BEGIN Supplied records

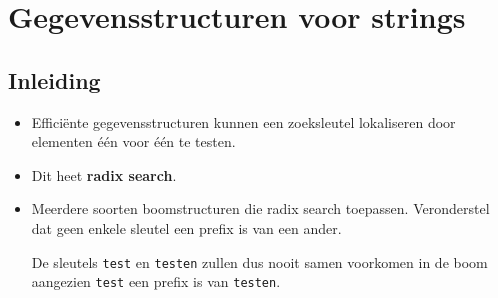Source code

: \chapter{Gegevensstructuren voor strings}
\section{Inleiding}
\begin{itemize}
    \item Efficiënte gegevensstructuren kunnen een zoeksleutel lokaliseren door elementen één voor één te testen.
    \item Dit heet \textbf{radix search}.
    \item Meerdere soorten boomstructuren die radix search toepassen.
    \alert Veronderstel dat geen enkele sleutel een prefix is van een ander.

    De sleutels \texttt{test} en \texttt{testen} zullen dus nooit samen voorkomen in de boom aangezien \texttt{test} een prefix is van \texttt{testen}.
\end{itemize}

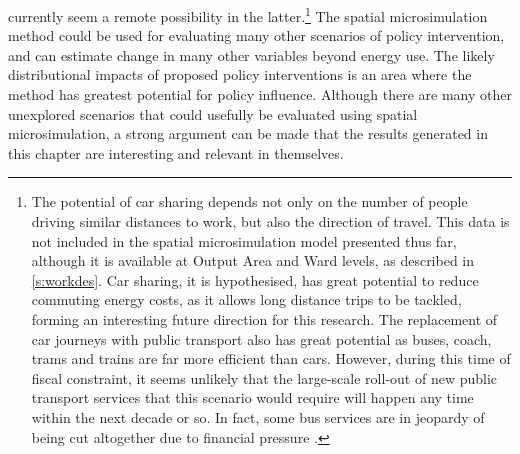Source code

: currently seem a remote possibility in the 
latter.\footnote{The
potential of car sharing depends
not only on the number of people driving similar distances to work, but also the
direction of travel. This data is not included in the spatial microsimulation model
presented thus far, although it is available at Output Area and Ward levels,
as described in \cref{s:workdes}. Car sharing, it is hypothesised, has great
potential to reduce commuting energy costs, as it allows long distance trips
to be tackled, forming an interesting future direction for this research.
The replacement of car journeys with public transport also has great potential
as buses, coach, trams and trains are far more efficient than cars. However,
during this time of fiscal constraint, it seems unlikely that the large-scale
roll-out of new public transport services that this scenario would require
will happen any time within the next decade or so. In fact, some bus services
are in jeopardy of being cut altogether due to financial pressure \citep{Owen2012}.
}
The spatial microsimulation method could be used for evaluating many other
scenarios of policy intervention, and can estimate change in many other variables
beyond energy use. The likely distributional impacts of proposed policy interventions
is an area where the method has greatest potential for policy influence.
Although there are many other unexplored scenarios that could usefully be
evaluated using spatial microsimulation, a strong argument can be made that
the results generated in this chapter are interesting and relevant in themselves.

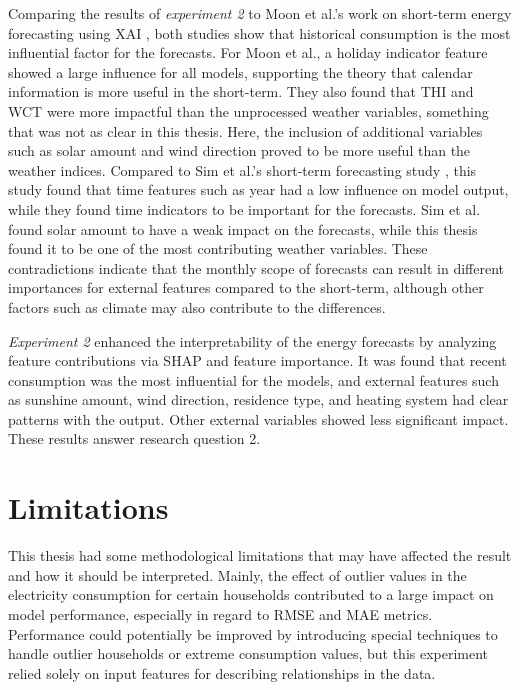 Comparing the results of \emph{experiment 2} to Moon et al.'s work on short-term energy forecasting using XAI \cite{moon_advancing_2024}, both studies show that historical consumption is the most influential factor for the forecasts. For Moon et al., a holiday indicator feature showed a large influence for all models, supporting the theory that calendar information is more useful in the short-term. They also found that THI and WCT were more impactful than the unprocessed weather variables, something that was not as clear in this thesis. Here, the inclusion of additional variables such as solar amount and wind direction proved to be more useful than the weather indices. Compared to Sim et al.'s short-term forecasting study \cite{sim_explainable_2022}, this study found that time features such as year had a low influence on model output, while they found time indicators to be important for the forecasts. Sim et al. found solar amount to have a weak impact on the forecasts, while this thesis found it to be one of the most contributing weather variables. These contradictions indicate that the monthly scope of forecasts can result in different importances for external features compared to the short-term, although other factors such as climate may also contribute to the differences.

\emph{Experiment 2} enhanced the interpretability of the energy forecasts by analyzing feature contributions via SHAP and feature importance. It was found that recent consumption was the most influential for the models, and external features such as sunshine amount, wind direction, residence type, and heating system had clear patterns with the output. Other external variables showed less significant impact. These results answer research question 2.

\section{Limitations}

This thesis had some methodological limitations that may have affected the result and how it should be interpreted. Mainly, the effect of outlier values in the electricity consumption for certain households contributed to a large impact on model performance, especially in regard to RMSE and MAE metrics. Performance could potentially be improved by introducing special techniques to handle outlier households or extreme consumption values, but this experiment relied solely on input features for describing relationships in the data.

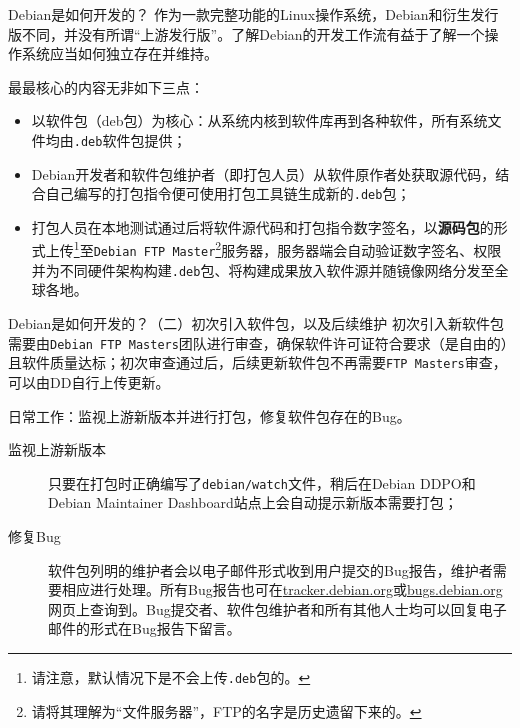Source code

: 
\begin{frame}{Debian是如何开发的？}
	作为一款完整功能的Linux操作系统，Debian和衍生发行版不同，并没有所谓“上游发行版”。了解Debian的开发工作流有益于了解一个操作系统应当如何独立存在并维持。
	
	\vfill
	
	最最核心的内容无非如下三点：
	
	\begin{itemize}
		\item 以软件包（deb包）为核心：从系统内核到软件库再到各种软件，所有系统文件均由\texttt{.deb}软件包提供；
		\item Debian开发者和软件包维护者（即打包人员）从软件原作者处获取源代码，结合自己编写的打包指令便可使用打包工具链生成新的\texttt{.deb}包；
		\item 打包人员在本地测试通过后将软件源代码和打包指令数字签名，以\textbf{源码包}的形式上传\footnote{请注意，默认情况下是不会上传\texttt{.deb}包的。}至\texttt{Debian FTP Master}\footnote{请将其理解为“文件服务器”，FTP的名字是历史遗留下来的。}服务器，服务器端会自动验证数字签名、权限并为不同硬件架构构建\texttt{.deb}包、将构建成果放入软件源并随镜像网络分发至全球各地。
	\end{itemize}
	
\end{frame}

\begin{frame}{Debian是如何开发的？（二）}{初次引入软件包，以及后续维护}
	初次引入新软件包需要由\texttt{Debian FTP Masters}团队进行审查，确保软件许可证符合要求（是自由的）且软件质量达标；初次审查通过后，后续更新软件包不再需要\texttt{FTP Masters}审查，可以由DD自行上传更新。
	
	\vfill
	
	日常工作：监视上游新版本并进行打包，修复软件包存在的Bug。
	\begin{description}
		\item[监视上游新版本] 只要在打包时正确编写了\texttt{debian/watch}文件，稍后在Debian DDPO和Debian Maintainer Dashboard站点上会自动提示新版本需要打包；
		\item[修复Bug] 软件包列明的维护者会以电子邮件形式收到用户提交的Bug报告，维护者需要相应进行处理。所有Bug报告也可在\url{tracker.debian.org}或\url{bugs.debian.org}网页上查询到。Bug提交者、软件包维护者和所有其他人士均可以回复电子邮件的形式在Bug报告下留言。
	\end{description}
\end{frame}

END Supplied records

● Instructions for the task
Retype the whole listing exactly. Do not include the pictures.

● Answer space
Source code

: \chapter{Gegevensstructuren voor strings}
\section{Inleiding}
\begin{itemize}
    \item Efficiënte gegevensstructuren kunnen een zoeksleutel lokaliseren door elementen één voor één te testen.
    \item Dit heet \textbf{radix search}.
    \item Meerdere soorten boomstructuren die radix search toepassen.
    \alert Veronderstel dat geen enkele sleutel een prefix is van een ander.

    De sleutels \texttt{test} en \texttt{testen} zullen dus nooit samen voorkomen in de boom aangezien \texttt{test} een prefix is van \texttt{testen}.
\end{itemize}

Source code

: currently seem a remote possibility in the 
latter.\footnote{The
potential of car sharing depends
not only on the number of people driving similar distances to work, but also the
direction of travel. This data is not included in the spatial microsimulation model
presented thus far, although it is available at Output Area and Ward levels,
as described in \cref{s:workdes}. Car sharing, it is hypothesised, has great
potential to reduce commuting energy costs, as it allows long distance trips
to be tackled, forming an interesting future direction for this research.
The replacement of car journeys with public transport also has great potential
as buses, coach, trams and trains are far more efficient than cars. However,
during this time of fiscal constraint, it seems unlikely that the large-scale
roll-out of new public transport services that this scenario would require
will happen any time within the next decade or so. In fact, some bus services
are in jeopardy of being cut altogether due to financial pressure \citep{Owen2012}.
}
The spatial microsimulation method could be used for evaluating many other
scenarios of policy intervention, and can estimate change in many other variables
beyond energy use. The likely distributional impacts of proposed policy interventions
is an area where the method has greatest potential for policy influence.
Although there are many other unexplored scenarios that could usefully be
evaluated using spatial microsimulation, a strong argument can be made that
the results generated in this chapter are interesting and relevant in themselves.

 Comparing the results of \emph{experiment 2} to Moon et al.'s work on short-term energy forecasting using XAI \cite{moon_advancing_2024}, both studies show that historical consumption is the most influential factor for the forecasts. For Moon et al., a holiday indicator feature showed a large influence for all models, supporting the theory that calendar information is more useful in the short-term. They also found that THI and WCT were more impactful than the unprocessed weather variables, something that was not as clear in this thesis. Here, the inclusion of additional variables such as solar amount and wind direction proved to be more useful than the weather indices. Compared to Sim et al.'s short-term forecasting study \cite{sim_explainable_2022}, this study found that time features such as year had a low influence on model output, while they found time indicators to be important for the forecasts. Sim et al. found solar amount to have a weak impact on the forecasts, while this thesis found it to be one of the most contributing weather variables. These contradictions indicate that the monthly scope of forecasts can result in different importances for external features compared to the short-term, although other factors such as climate may also contribute to the differences.

\emph{Experiment 2} enhanced the interpretability of the energy forecasts by analyzing feature contributions via SHAP and feature importance. It was found that recent consumption was the most influential for the models, and external features such as sunshine amount, wind direction, residence type, and heating system had clear patterns with the output. Other external variables showed less significant impact. These results answer research question 2.

\section{Limitations}

This thesis had some methodological limitations that may have affected the result and how it should be interpreted. Mainly, the effect of outlier values in the electricity consumption for certain households contributed to a large impact on model performance, especially in regard to RMSE and MAE metrics. Performance could potentially be improved by introducing special techniques to handle outlier households or extreme consumption values, but this experiment relied solely on input features for describing relationships in the data.

Source code

: 
\begin{frame}{Debian是如何开发的？}
	作为一款完整功能的Linux操作系统，Debian和衍生发行版不同，并没有所谓“上游发行版”。了解Debian的开发工作流有益于了解一个操作系统应当如何独立存在并维持。
	
	\vfill
	
	最最核心的内容无非如下三点：
	
	\begin{itemize}
		\item 以软件包（deb包）为核心：从系统内核到软件库再到各种软件，所有系统文件均由\texttt{.deb}软件包提供；
		\item Debian开发者和软件包维护者（即打包人员）从软件原作者处获取源代码，结合自己编写的打包指令便可使用打包工具链生成新的\texttt{.deb}包；
		\item 打包人员在本地测试通过后将软件源代码和打包指令数字签名，以\textbf{源码包}的形式上传\footnote{请注意，默认情况下是不会上传\texttt{.deb}包的。}至\texttt{Debian FTP Master}\footnote{请将其理解为“文件服务器”，FTP的名字是历史遗留下来的。}服务器，服务器端会自动验证数字签名、权限并为不同硬件架构构建\texttt{.deb}包、将构建成果放入软件源并随镜像网络分发至全球各地。
	\end{itemize}
	
\end{frame}

\begin{frame}{Debian是如何开发的？（二）}{初次引入软件包，以及后续维护}
	初次引入新软件包需要由\texttt{Debian FTP Masters}团队进行审查，确保软件许可证符合要求（是自由的）且软件质量达标；初次审查通过后，后续更新软件包不再需要\texttt{FTP Masters}审查，可以由DD自行上传更新。
	
	\vfill
	
	日常工作：监视上游新版本并进行打包，修复软件包存在的Bug。
	\begin{description}
		\item[监视上游新版本] 只要在打包时正确编写了\texttt{debian/watch}文件，稍后在Debian DDPO和Debian Maintainer Dashboard站点上会自动提示新版本需要打包；
		\item[修复Bug] 软件包列明的维护者会以电子邮件形式收到用户提交的Bug报告，维护者需要相应进行处理。所有Bug报告也可在\url{tracker.debian.org}或\url{bugs.debian.org}网页上查询到。Bug提交者、软件包维护者和所有其他人士均可以回复电子邮件的形式在Bug报告下留言。
	\end{description}
\end{frame}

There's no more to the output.